As the Museum began to seriously concentrate on adding to its collection in the 1950s, William Shelton of Akron, Ohio, came forward with a unique donation offer. Shelton had hosted Young in his home on Sept. 8-9, 1953, when Young was 86 years old.
Young passed away on Nov. 4, 1955. A little more than a year later, Shelton sent a letter to the Hall of Fame – with a Gillette razor blade taped to the type-written paper.
This is the Gillette Razor blade used by Cy Young* at my home on the morning of Sept. 9, 1953…
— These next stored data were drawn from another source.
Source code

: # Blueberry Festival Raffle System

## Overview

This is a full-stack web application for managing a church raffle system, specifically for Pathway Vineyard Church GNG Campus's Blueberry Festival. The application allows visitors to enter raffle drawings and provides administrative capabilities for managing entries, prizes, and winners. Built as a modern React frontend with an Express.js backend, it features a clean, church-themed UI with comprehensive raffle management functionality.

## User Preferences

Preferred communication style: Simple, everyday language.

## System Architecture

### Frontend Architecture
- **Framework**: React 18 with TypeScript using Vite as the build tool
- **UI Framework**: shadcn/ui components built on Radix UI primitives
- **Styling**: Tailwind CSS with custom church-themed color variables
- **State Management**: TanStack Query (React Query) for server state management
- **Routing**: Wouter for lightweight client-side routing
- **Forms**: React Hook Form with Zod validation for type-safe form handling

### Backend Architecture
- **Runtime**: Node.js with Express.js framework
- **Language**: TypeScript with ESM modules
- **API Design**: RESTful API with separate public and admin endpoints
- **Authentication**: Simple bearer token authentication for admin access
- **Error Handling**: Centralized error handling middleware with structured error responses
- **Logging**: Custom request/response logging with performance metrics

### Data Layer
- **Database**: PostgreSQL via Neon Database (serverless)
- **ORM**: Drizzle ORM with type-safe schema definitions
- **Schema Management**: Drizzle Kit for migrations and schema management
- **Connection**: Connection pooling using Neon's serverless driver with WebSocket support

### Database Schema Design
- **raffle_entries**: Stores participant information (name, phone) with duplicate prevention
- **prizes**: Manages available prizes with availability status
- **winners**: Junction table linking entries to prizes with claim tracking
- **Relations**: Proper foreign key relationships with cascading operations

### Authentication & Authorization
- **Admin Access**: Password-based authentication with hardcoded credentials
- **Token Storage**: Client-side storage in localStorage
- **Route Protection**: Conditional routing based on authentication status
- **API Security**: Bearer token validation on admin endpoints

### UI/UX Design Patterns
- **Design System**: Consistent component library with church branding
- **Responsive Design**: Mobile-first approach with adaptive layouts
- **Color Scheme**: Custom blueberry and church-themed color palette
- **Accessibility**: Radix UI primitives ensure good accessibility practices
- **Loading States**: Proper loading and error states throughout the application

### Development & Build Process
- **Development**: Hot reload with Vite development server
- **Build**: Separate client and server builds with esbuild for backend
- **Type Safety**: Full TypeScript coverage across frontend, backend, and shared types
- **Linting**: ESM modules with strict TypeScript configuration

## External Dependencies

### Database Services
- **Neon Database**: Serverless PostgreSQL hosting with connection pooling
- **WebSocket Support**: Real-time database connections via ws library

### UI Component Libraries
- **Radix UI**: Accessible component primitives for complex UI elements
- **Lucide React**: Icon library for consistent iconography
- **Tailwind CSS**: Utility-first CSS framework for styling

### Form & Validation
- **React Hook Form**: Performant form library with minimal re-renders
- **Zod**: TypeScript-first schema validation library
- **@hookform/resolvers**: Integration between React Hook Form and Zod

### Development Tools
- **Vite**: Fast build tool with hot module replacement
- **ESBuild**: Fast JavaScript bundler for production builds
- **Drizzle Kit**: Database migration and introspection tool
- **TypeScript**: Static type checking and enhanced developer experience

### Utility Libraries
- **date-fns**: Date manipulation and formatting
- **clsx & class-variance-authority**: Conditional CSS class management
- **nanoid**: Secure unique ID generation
The blade, which could still contain fragments of Young’s skin and hair, was used in Shelton’s razor and is a “Gillette Blue Blade”.
Young, who is buried in Peoli, Ohio (about 75 miles south of Akron), remains the big league leader in career victories (511), games started (815), complete games (749) and innings pitched (7,356). A pitcher starting his career today could pitch 25 years and average 20 victories a season and still not reach Young’s win total.
Young’s career earned-run average of 2.63 doesn’t even crack the Top 50 all-time, which – on the surface – seems strange considering his success and the fact that he pitched in the Dead Ball Era. But Young’s prime seasons came in the National League of the 1890s with the Cleveland Spiders – a decade that saw record-setting run totals with rules that were different than today’s standards.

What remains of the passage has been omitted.